◆ Exercise materials:
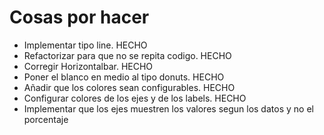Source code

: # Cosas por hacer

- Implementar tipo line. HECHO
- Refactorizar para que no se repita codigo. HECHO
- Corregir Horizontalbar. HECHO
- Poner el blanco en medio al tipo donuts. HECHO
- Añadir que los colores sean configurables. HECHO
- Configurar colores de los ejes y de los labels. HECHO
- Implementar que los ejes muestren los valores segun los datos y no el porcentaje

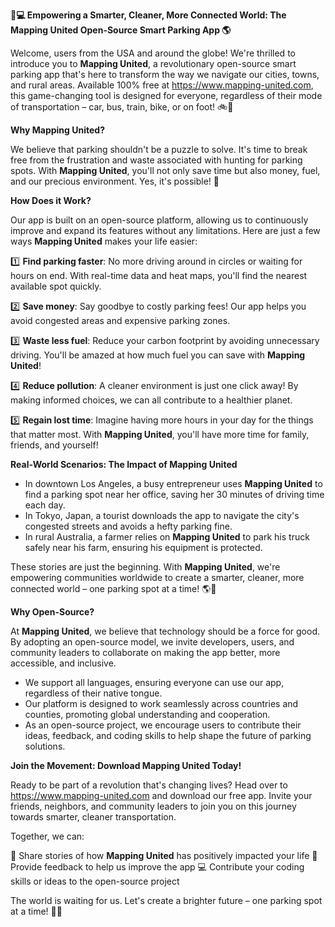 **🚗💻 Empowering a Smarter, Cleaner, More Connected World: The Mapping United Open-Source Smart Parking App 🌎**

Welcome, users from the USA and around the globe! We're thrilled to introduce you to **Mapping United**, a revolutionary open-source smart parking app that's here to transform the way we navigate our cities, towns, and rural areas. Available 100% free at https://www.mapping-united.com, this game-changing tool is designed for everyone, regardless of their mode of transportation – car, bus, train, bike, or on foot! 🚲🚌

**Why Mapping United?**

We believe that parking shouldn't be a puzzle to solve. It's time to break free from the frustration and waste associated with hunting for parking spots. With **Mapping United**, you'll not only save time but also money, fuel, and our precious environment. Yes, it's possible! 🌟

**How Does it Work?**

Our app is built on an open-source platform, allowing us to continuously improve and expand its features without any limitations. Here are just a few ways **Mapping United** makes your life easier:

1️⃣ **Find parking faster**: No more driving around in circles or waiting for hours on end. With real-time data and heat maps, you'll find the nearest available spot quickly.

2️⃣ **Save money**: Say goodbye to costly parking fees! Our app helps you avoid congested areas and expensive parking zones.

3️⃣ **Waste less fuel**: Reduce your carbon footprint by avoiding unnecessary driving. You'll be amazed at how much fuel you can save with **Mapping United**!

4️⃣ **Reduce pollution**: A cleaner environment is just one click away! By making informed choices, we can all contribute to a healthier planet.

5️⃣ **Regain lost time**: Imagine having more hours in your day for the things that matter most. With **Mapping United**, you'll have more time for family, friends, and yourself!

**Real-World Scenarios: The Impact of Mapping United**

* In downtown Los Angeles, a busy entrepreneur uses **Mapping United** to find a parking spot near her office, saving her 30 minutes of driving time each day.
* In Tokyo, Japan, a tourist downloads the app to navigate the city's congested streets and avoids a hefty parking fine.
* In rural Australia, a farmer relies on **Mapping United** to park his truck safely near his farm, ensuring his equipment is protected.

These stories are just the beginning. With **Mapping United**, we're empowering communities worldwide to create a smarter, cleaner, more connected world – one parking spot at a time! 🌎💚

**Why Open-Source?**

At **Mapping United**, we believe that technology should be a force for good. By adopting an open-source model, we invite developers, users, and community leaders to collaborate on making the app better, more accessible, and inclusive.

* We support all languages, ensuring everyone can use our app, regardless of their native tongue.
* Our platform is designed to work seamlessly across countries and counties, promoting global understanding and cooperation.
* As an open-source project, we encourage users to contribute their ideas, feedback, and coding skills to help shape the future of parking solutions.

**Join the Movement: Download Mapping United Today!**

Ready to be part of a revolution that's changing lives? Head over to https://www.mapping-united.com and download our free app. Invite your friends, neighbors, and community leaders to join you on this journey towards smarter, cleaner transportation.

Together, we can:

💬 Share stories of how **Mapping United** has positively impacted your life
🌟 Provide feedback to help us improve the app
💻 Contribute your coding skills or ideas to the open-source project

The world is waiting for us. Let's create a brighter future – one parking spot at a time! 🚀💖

◆ What you have to do:
Please count the lines of the entries above that include "stories" and give only the total.

◆ Solution below:
2